**What is expected:**
Your answer must consist of one number: how many lines in the records contain "album".

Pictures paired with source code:
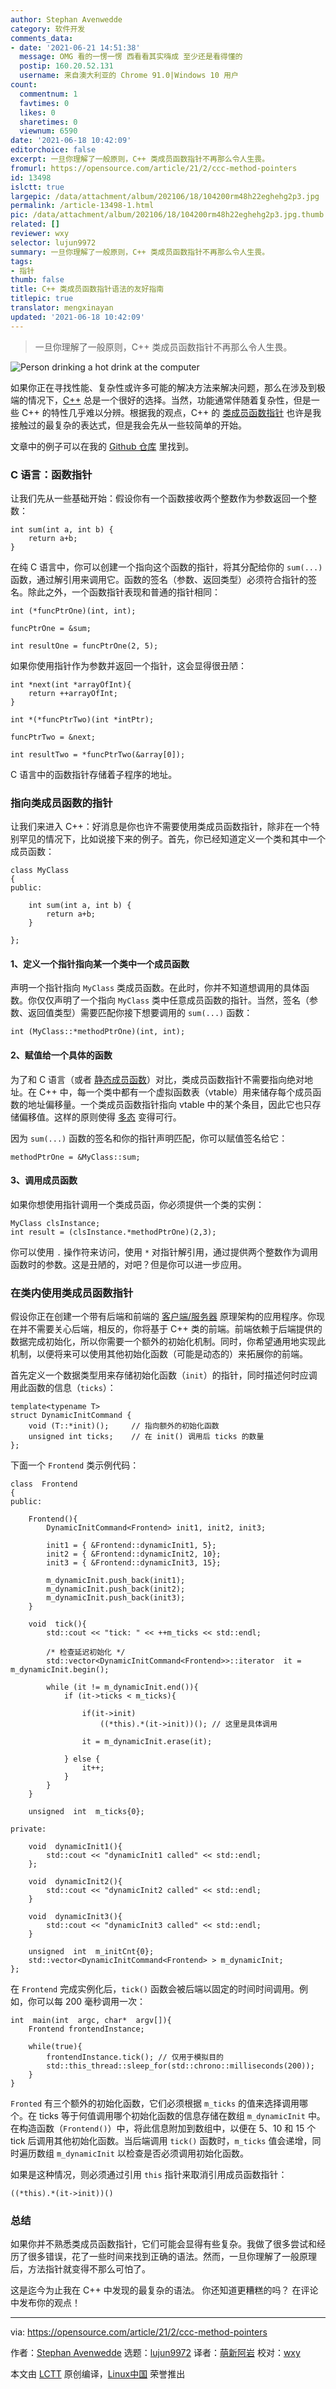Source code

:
 ```yaml
---
author: Stephan Avenwedde
category: 软件开发
comments_data:
- date: '2021-06-21 14:51:38'
  message: OMG 看的一愣一愣 西看看其实嗨成 至少还是看得懂的
  postip: 160.20.52.131
  username: 来自澳大利亚的 Chrome 91.0|Windows 10 用户
count:
  commentnum: 1
  favtimes: 0
  likes: 0
  sharetimes: 0
  viewnum: 6590
date: '2021-06-18 10:42:09'
editorchoice: false
excerpt: 一旦你理解了一般原则，C++ 类成员函数指针不再那么令人生畏。
fromurl: https://opensource.com/article/21/2/ccc-method-pointers
id: 13498
islctt: true
largepic: /data/attachment/album/202106/18/104200rm48h22eghehg2p3.jpg
permalink: /article-13498-1.html
pic: /data/attachment/album/202106/18/104200rm48h22eghehg2p3.jpg.thumb.jpg
related: []
reviewer: wxy
selector: lujun9972
summary: 一旦你理解了一般原则，C++ 类成员函数指针不再那么令人生畏。
tags:
- 指针
thumb: false
title: C++ 类成员函数指针语法的友好指南
titlepic: true
translator: mengxinayan
updated: '2021-06-18 10:42:09'
---
```



> 
> 一旦你理解了一般原则，C++ 类成员函数指针不再那么令人生畏。
> 
> 
> 


![](/data/attachment/album/202106/18/104200rm48h22eghehg2p3.jpg "Person drinking a hot drink at the computer")


如果你正在寻找性能、复杂性或许多可能的解决方法来解决问题，那么在涉及到极端的情况下，[C++](https://en.wikipedia.org/wiki/C++) 总是一个很好的选择。当然，功能通常伴随着复杂性，但是一些 C++ 的特性几乎难以分辨。根据我的观点，C++ 的 [类成员函数指针](https://en.wikipedia.org/wiki/Function_pointer#Method_pointers) 也许是我接触过的最复杂的表达式，但是我会先从一些较简单的开始。


文章中的例子可以在我的 [Github 仓库](https://github.com/hANSIc99/worst_possible_syntax) 里找到。


### C 语言：函数指针


让我们先从一些基础开始：假设你有一个函数接收两个整数作为参数返回一个整数：



```
int sum(int a, int b) {
    return a+b;
}

```

在纯 C 语言中，你可以创建一个指向这个函数的指针，将其分配给你的 `sum(...)` 函数，通过解引用来调用它。函数的签名（参数、返回类型）必须符合指针的签名。除此之外，一个函数指针表现和普通的指针相同：



```
int (*funcPtrOne)(int, int);

funcPtrOne = &sum;

int resultOne = funcPtrOne(2, 5);

```

如果你使用指针作为参数并返回一个指针，这会显得很丑陋：



```
int *next(int *arrayOfInt){
    return ++arrayOfInt;
}

int *(*funcPtrTwo)(int *intPtr);

funcPtrTwo = &next;

int resultTwo = *funcPtrTwo(&array[0]);

```

C 语言中的函数指针存储着子程序的地址。


### 指向类成员函数的指针


让我们来进入 C++：好消息是你也许不需要使用类成员函数指针，除非在一个特别罕见的情况下，比如说接下来的例子。首先，你已经知道定义一个类和其中一个成员函数：



```
class MyClass
{
public:

    int sum(int a, int b) {
        return a+b;
    }

};

```

#### 1、定义一个指针指向某一个类中一个成员函数


声明一个指针指向 `MyClass` 类成员函数。在此时，你并不知道想调用的具体函数。你仅仅声明了一个指向 `MyClass` 类中任意成员函数的指针。当然，签名（参数、返回值类型）需要匹配你接下想要调用的 `sum(...)` 函数：



```
int (MyClass::*methodPtrOne)(int, int);

```

#### 2、赋值给一个具体的函数


为了和 C 语言（或者 [静态成员函数](https://en.wikipedia.org/wiki/Static_(keyword)#Static_method)）对比，类成员函数指针不需要指向绝对地址。在 C++ 中，每一个类中都有一个虚拟函数表（vtable）用来储存每个成员函数的地址偏移量。一个类成员函数指针指向 vtable 中的某个条目，因此它也只存储偏移值。这样的原则使得 [多态](https://en.wikipedia.org/wiki/Dynamic_dispatch) 变得可行。


因为 `sum(...)` 函数的签名和你的指针声明匹配，你可以赋值签名给它：



```
methodPtrOne = &MyClass::sum;

```

#### 3、调用成员函数


如果你想使用指针调用一个类成员函，你必须提供一个类的实例：



```
MyClass clsInstance;
int result = (clsInstance.*methodPtrOne)(2,3);

```

你可以使用 `.` 操作符来访问，使用 `*` 对指针解引用，通过提供两个整数作为调用函数时的参数。这是丑陋的，对吧？但是你可以进一步应用。


### 在类内使用类成员函数指针


假设你正在创建一个带有后端和前端的 [客户端/服务器](https://en.wikipedia.org/wiki/Client%E2%80%93server_model) 原理架构的应用程序。你现在并不需要关心后端，相反的，你将基于 C++ 类的前端。前端依赖于后端提供的数据完成初始化，所以你需要一个额外的初始化机制。同时，你希望通用地实现此机制，以便将来可以使用其他初始化函数（可能是动态的）来拓展你的前端。


首先定义一个数据类型用来存储初始化函数（`init`）的指针，同时描述何时应调用此函数的信息（`ticks`）：



```
template<typename T>
struct DynamicInitCommand {
    void (T::*init)();     // 指向额外的初始化函数
    unsigned int ticks;    // 在 init() 调用后 ticks 的数量
};

```

下面一个 `Frontend` 类示例代码：



```
class  Frontend
{
public:

    Frontend(){
        DynamicInitCommand<Frontend> init1, init2, init3;

        init1 = { &Frontend::dynamicInit1, 5};
        init2 = { &Frontend::dynamicInit2, 10};
        init3 = { &Frontend::dynamicInit3, 15};

        m_dynamicInit.push_back(init1);
        m_dynamicInit.push_back(init2);
        m_dynamicInit.push_back(init3);
    }
   
    void  tick(){
        std::cout << "tick: " << ++m_ticks << std::endl;
       
        /* 检查延迟初始化 */
        std::vector<DynamicInitCommand<Frontend>>::iterator  it = m_dynamicInit.begin();

        while (it != m_dynamicInit.end()){
            if (it->ticks < m_ticks){
                 
                if(it->init)
                    ((*this).*(it->init))(); // 这里是具体调用

                it = m_dynamicInit.erase(it);

            } else {
                it++;
            }
        }
    }
   
    unsigned  int  m_ticks{0};
   
private:

    void  dynamicInit1(){
        std::cout << "dynamicInit1 called" << std::endl;
    };

    void  dynamicInit2(){
        std::cout << "dynamicInit2 called" << std::endl;
    }

    void  dynamicInit3(){
        std::cout << "dynamicInit3 called" << std::endl;
    }

    unsigned  int  m_initCnt{0};
    std::vector<DynamicInitCommand<Frontend> > m_dynamicInit;
};

```

在 `Frontend` 完成实例化后，`tick()` 函数会被后端以固定的时间时间调用。例如，你可以每 200 毫秒调用一次：



```
int  main(int  argc, char*  argv[]){
    Frontend frontendInstance;

    while(true){
        frontendInstance.tick(); // 仅用于模拟目的
        std::this_thread::sleep_for(std::chrono::milliseconds(200));
    }
}

```

`Fronted` 有三个额外的初始化函数，它们必须根据 `m_ticks` 的值来选择调用哪个。在 ticks 等于何值调用哪个初始化函数的信息存储在数组 `m_dynamicInit` 中。在构造函数（`Frontend()`）中，将此信息附加到数组中，以便在 5、10 和 15 个 tick 后调用其他初始化函数。当后端调用 `tick()` 函数时，`m_ticks` 值会递增，同时遍历数组 `m_dynamicInit` 以检查是否必须调用初始化函数。


如果是这种情况，则必须通过引用 `this` 指针来取消引用成员函数指针：



```
((*this).*(it->init))()

```

### 总结


如果你并不熟悉类成员函数指针，它们可能会显得有些复杂。我做了很多尝试和经历了很多错误，花了一些时间来找到正确的语法。然而，一旦你理解了一般原理后，方法指针就变得不那么可怕了。


这是迄今为止我在 C++ 中发现的最复杂的语法。 你还知道更糟糕的吗？ 在评论中发布你的观点！




---


via: <https://opensource.com/article/21/2/ccc-method-pointers>


作者：[Stephan Avenwedde](https://opensource.com/users/hansic99) 选题：[lujun9972](https://github.com/lujun9972) 译者：[萌新阿岩](https://github.com/mengxinayan) 校对：[wxy](https://github.com/wxy)


本文由 [LCTT](https://github.com/LCTT/TranslateProject) 原创编译，[Linux中国](https://linux.cn/) 荣誉推出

**Answer:**
3